**What you need to do:** Filter the entries for the word "repository". Copy each line that has it.

**Data provided:**
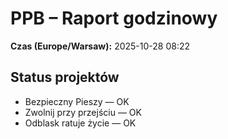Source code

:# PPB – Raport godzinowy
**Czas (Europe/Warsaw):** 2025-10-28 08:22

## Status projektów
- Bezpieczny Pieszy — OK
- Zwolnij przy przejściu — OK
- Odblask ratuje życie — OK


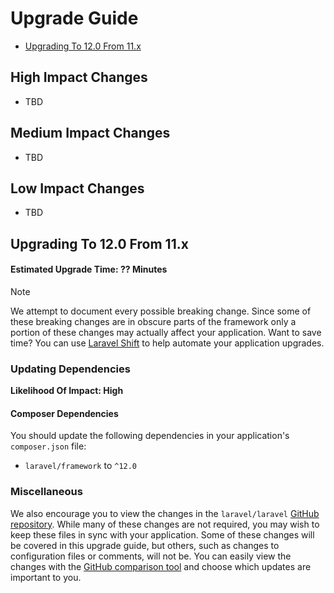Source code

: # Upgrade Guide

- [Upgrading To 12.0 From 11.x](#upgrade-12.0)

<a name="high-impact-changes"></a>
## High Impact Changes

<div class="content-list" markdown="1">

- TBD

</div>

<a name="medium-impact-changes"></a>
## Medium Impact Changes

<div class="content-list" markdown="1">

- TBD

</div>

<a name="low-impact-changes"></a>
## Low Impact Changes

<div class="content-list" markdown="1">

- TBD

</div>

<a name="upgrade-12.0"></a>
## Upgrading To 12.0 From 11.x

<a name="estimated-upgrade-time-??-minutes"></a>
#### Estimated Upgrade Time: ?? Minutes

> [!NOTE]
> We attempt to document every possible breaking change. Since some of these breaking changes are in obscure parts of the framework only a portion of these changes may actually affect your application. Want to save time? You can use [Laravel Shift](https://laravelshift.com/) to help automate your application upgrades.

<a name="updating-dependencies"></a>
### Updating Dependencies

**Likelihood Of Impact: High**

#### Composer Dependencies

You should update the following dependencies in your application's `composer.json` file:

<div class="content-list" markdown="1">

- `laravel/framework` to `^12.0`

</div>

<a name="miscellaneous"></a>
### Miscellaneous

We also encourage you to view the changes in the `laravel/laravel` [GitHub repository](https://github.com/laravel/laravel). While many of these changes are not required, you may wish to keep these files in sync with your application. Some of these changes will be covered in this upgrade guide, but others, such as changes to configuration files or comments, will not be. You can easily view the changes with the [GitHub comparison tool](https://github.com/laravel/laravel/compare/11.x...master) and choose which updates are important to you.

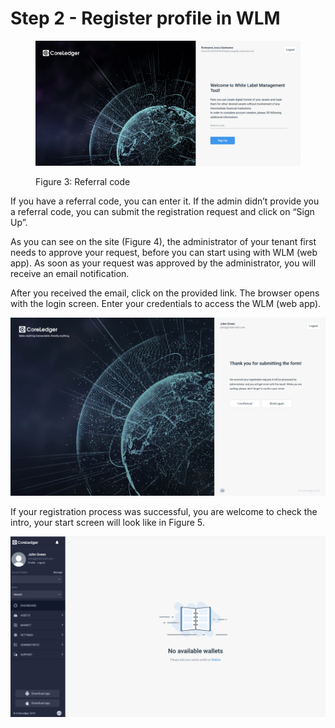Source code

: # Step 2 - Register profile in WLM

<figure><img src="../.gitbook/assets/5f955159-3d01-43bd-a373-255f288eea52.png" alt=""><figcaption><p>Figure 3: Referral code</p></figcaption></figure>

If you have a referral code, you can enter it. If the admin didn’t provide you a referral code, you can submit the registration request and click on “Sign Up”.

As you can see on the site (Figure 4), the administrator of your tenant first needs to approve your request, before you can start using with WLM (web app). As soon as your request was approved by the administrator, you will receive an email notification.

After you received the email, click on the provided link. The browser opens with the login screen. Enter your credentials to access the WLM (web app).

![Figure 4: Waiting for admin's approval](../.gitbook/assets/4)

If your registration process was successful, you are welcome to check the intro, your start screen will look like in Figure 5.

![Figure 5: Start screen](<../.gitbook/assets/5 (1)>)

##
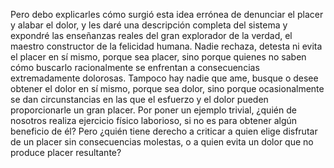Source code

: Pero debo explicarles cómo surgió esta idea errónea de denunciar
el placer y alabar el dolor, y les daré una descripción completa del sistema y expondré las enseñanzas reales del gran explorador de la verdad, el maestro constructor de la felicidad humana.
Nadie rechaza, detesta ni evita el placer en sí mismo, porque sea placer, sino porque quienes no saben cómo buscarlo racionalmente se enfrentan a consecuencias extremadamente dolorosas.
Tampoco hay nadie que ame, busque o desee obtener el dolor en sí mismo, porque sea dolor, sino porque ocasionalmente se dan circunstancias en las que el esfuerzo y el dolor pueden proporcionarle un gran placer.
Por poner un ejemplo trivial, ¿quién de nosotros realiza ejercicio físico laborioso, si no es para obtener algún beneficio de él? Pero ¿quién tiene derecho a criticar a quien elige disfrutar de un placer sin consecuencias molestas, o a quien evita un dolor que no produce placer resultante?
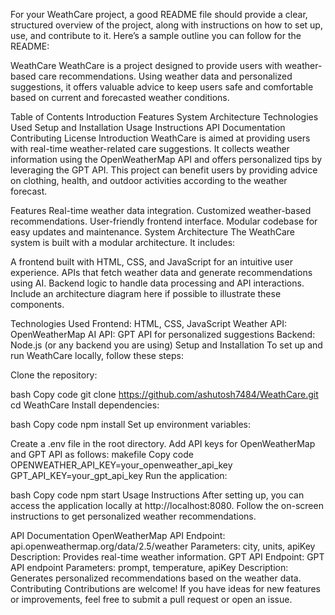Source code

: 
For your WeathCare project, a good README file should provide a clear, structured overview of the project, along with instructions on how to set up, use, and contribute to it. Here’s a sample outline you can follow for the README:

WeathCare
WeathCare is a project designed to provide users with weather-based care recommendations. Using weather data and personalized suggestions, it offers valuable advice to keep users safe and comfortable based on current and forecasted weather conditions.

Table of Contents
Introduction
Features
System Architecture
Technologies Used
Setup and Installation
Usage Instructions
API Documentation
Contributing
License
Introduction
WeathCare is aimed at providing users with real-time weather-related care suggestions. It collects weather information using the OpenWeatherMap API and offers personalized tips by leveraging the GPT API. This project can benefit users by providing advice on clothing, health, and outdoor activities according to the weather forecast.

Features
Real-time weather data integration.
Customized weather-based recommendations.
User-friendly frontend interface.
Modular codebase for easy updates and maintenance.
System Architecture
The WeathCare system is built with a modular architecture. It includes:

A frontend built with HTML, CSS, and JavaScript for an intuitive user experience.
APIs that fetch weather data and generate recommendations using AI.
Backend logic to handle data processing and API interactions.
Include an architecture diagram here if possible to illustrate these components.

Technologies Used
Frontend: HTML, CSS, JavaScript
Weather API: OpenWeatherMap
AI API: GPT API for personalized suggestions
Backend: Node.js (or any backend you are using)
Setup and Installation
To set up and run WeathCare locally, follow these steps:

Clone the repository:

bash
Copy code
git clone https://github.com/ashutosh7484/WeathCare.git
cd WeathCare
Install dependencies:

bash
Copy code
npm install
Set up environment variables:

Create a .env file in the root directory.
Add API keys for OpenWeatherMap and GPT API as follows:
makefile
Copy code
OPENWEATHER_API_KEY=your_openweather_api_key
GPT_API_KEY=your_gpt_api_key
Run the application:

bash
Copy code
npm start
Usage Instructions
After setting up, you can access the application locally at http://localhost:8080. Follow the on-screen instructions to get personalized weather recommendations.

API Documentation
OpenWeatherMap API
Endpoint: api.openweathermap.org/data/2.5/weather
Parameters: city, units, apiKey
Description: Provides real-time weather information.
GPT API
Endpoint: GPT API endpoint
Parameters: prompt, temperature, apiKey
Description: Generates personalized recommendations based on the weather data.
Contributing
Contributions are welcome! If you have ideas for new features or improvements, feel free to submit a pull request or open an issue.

**Your solution:**
We also encourage you to view the changes in the `laravel/laravel` [GitHub repository](https://github.com/laravel/laravel). While many of these changes are not required, you may wish to keep these files in sync with your application. Some of these changes will be covered in this upgrade guide, but others, such as changes to configuration files or comments, will not be. You can easily view the changes with the [GitHub comparison tool](https://github.com/laravel/laravel/compare/11.x...master) and choose which updates are important to you.
Clone the repository:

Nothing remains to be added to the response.